Three people are vying for the job, two Police Scotland staff, Neil Richardson and Iain Livingstone, and Phil Gormley from the National Crime Agency.

During Sir Stephen's tenure, crime has continued to fall and detection rates have risen.

He also made it his priority to tackle domestic abuse and has been praised by campaigners for bringing the issue to the fore.

Mhiari McGowan, who is head of independent domestic abuse advocacy project Assist, told BBC Scotland's Good Morning Scotland programme: "He isn't the only police officer that took domestic abuse seriously, but what he did do was give strategic leadership and give a systematic approach.

"He insisted that every officer treated domestic abuse seriously and that has had a huge positive affect on thousands and thousands of victims across Scotland."

Previously, as the chief constable of Strathclyde Police he oversaw the complex amalgamation in 2013 of Scotland's eight regional police forces into the single national force - the second largest in the UK.
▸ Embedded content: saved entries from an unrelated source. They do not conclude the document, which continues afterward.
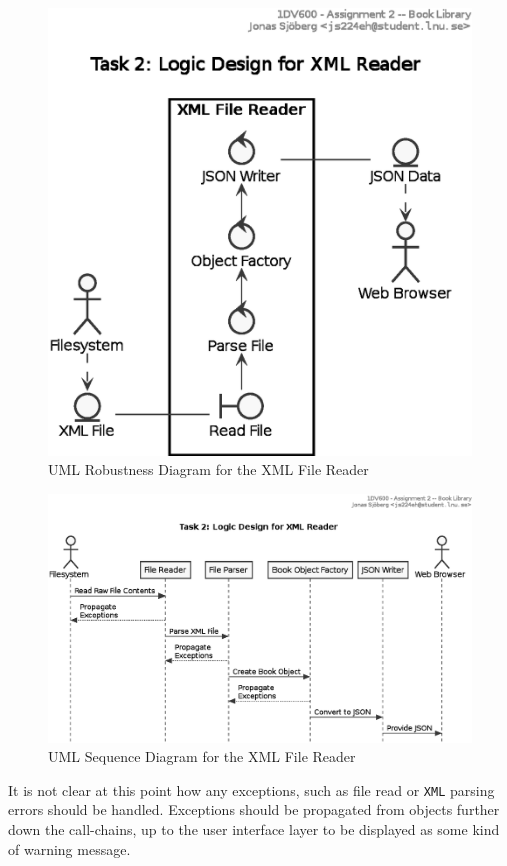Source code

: \begin{figure}[htbp]
  \centering
  \includegraphics[width=0.75\linewidth]{include/uml-xml-design-rob.eps}
  \caption{UML Robustness Diagram for the XML File Reader}
  \label{fig:uml-xmlrob}
\end{figure}

\begin{figure}[htbp]
  \centering
  \includegraphics[width=1\linewidth]{include/uml-xml-design-seq.eps}
  \caption{UML Sequence Diagram for the XML File Reader}
  \label{fig:uml-xmlseq}
\end{figure}


It is not clear at this point how any exceptions, such as file read or
\texttt{XML} parsing errors should be handled. Exceptions should be propagated
from objects further down the call-chains, up to the user interface layer to be
displayed as some kind of warning message.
Sir Stephen House's career

  • 1981 - Joins the police force in Sussex
  • 1998 - Becomes assistant chief constable in Staffordshire
  • 2001 - Joins the Metropolitan Police Service
  • 2005 - Assistant commissioner at the Met
  • 2007 - Chief constable of Strathclyde Police
  • 2012 - Chief constable of new Police Scotland

Since then, he oversaw successes such as the policing of last year's Commonwealth Games in Glasgow.

But Sir Stephen - who is who is leaving nine months before his contract ends - was criticised over his decision to allow armed officers to attend routine incidents, as well as the force's policy on stopping and searching juveniles.

The force also came under pressure over its response to the M9 crash in July, in which John Yuill and his partner Lamara Bell died, after it took three days for officers to respond to reports of their car going off the road near Stirling.

Sir Stephen had previously indicated he was likely to stand down when his four-year contract expired in September next year.

Police Scotland told the BBC his successor was expected to be announced this week.


Who are the candidates for the Police Scotland job?

Image caption Iain Livingstone, Phil Gormley and Neil Richardson are vying for the Police Scotland job
  • Iain Livingstone - He was appointed Deputy Chief Constable for Police Scotland with responsibility for crime and operational support in December 2012. He joined Lothian and Borders Police in 1992 and served in detective and uniform roles in the City of Edinburgh and West Lothian.
  • Phil Gormley - He became deputy director general of the National Crime Agency in 2013. He began his policing career with Thames Valley Police in 1985, working in uniform and detective roles up to the rank of superintendent.
  • Neil Richardson - He joined Lothian and Borders Police in 1985 and worked in a number of police roles, including firearms. In November 2012, he was appointed to the post of Deputy Chief Constable (Designate) for Police Scotland.